State Supreme Court justices heard arguments from both sides on Tuesday in a case that bring into question the constitutionality of Georgia's abortion law, which currently bans abortions past about six weeks of pregnancy. 

The lawsuit, filed against the state by SisterSong Women of Color Reproductive Justice Coalition and others, claims Georgia’s abortion law is void because when it passed in 2019, the right to abortion was still protected under the U.S. Constitution. 

Statements heard by Georgia Supreme Court justices on Tuesday from both sides of the litigation focussed on the void ab initio argument, which means “void from the beginning.” 

Julia Stone

Julia Stone, attorney for the plaintiffs, argues before the Georgia Supreme Court on March 28, 2023.

Credit: Georgia Supreme Court

“The fact is that for 50 years, states were not allowed to enact these, that Roe and Casey were the law of the land.” said Julia Stone, counsel for Sistersong and others, referencing state abortion bans. “Voidness is not something that can change over time.”

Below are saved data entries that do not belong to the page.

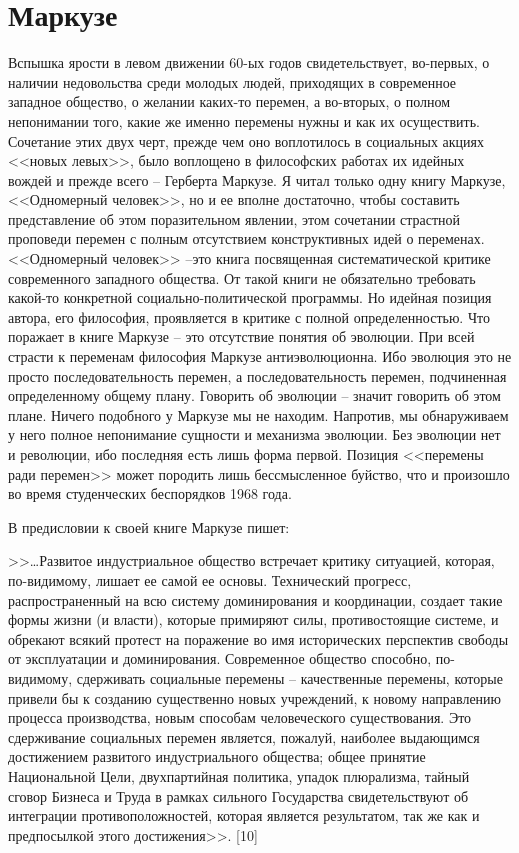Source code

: \documentclass{book}
\begin{document}
\section{Маркузе}

Вспышка ярости в левом движении 60-ых годов свидетель­ствует, во-первых, о наличии недовольства среди молодых лю­дей, приходящих в современное западное общество, о жела­нии каких-то перемен, а во-вторых, о полном непонимании то­го, какие же именно перемены нужны и как их осуществить. Сочетание этих двух черт, прежде чем оно воплотилось в социальных акциях <<новых левых>>, было воплощено в философских работах их идейных вождей и прежде всего -- Герберта Маркузе. Я читал только одну книгу Маркузе, <<Одномерный человек>>, но и ее вполне достаточно, чтобы составить представление об этом поразительном явлении, этом сочетании страстной проповеди перемен с полным отсутствием конструктивных идей о переменах. <<Одномерный человек>> --это книга посвященная систематической критике современного западного общества. От такой книги не обязательно требовать какой-то конкретной социально-политической программы. Но идейная позиция автора, его философия, проявляется в критике с полной определенностью.
Что поражает в книге Маркузе -- это отсутствие понятия об эволюции.  При всей страсти к переменам философия Маркузе антиэволюционна. Ибо эволюция это не просто последовательность перемен, а последовательность перемен, подчиненная определенному общему плану. Говорить об эволюции -- значит говорить об этом плане. Ничего подобного у Маркузе мы не находим. Напротив, мы обнаруживаем у него полное непонимание сущности и механизма эволюции. Без эволюции нет и революции, ибо последняя есть лишь форма первой. Позиция <<перемены ради перемен>> может породить лишь бессмысленное буйство, что и произошло во время студенческих беспо­рядков 1968 года.

В предисловии к своей книге Маркузе пишет:

>>\ldots Развитое индустриальное общество встречает критику ситуацией, которая, по-видимому, лишает ее самой ее основы. Технический прогресс, распространенный на всю систему доминирования и координации, создает такие формы жизни (и власти), которые примиряют силы, противостоящие системе, и обрекают всякий протест на поражение во имя исторических перспектив свободы от эксплуатации и доминирования. Современное общество способно, по-видимому, сдерживать социальные перемены -- качественные перемены, которые привели бы к созданию существенно новых учреждений, к новому направлению процесса производства, новым способам человеческого существования. Это сдерживание социальных перемен являет­ся, пожалуй, наиболее выдающимся достижением развитого индустриального общества; общее принятие Национальной Цели, двухпартийная политика, упадок плюрализма, тайный сговор Бизнеса и Труда в рамках сильного Государства сви­детельствуют об интеграции противоположностей, которая яв­ляется результатом, так же как и предпосылкой этого 
дости­жения>>. [10]
\end{document}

But Solicitor-General Stephen Petrany, representing the state, claims that argument doesn’t stand following the U.S. Supreme Court's Dobbs decision to overturn Roe v. Wade. 

There are few principles in Georgia law more venerable than the fundamental principle that a constitutional provision means today what it meant at the time that it was enacted,” Petrany said. “That means that because the Life Act would be valid if enacted today, it was valid when it was enacted.

A few court justices questioned the viability of Stone's arguement, including Justice Charles Bethel. 

"Dobbs expressly says the prior precedent was wrong," Bethel said. "And I mean, whether anybody agrees with that, it says that and it's the last word on that."

The court has promised a ruling as soon as possible.

Outside the courthouse in Atlanta after arguments, Stone said if this decision doesn’t go their way, opponents will be back to argue against House Bill 481 on the basis of privacy guaranteed under the Georgia Constitution, and whether that includes access to abortion care. 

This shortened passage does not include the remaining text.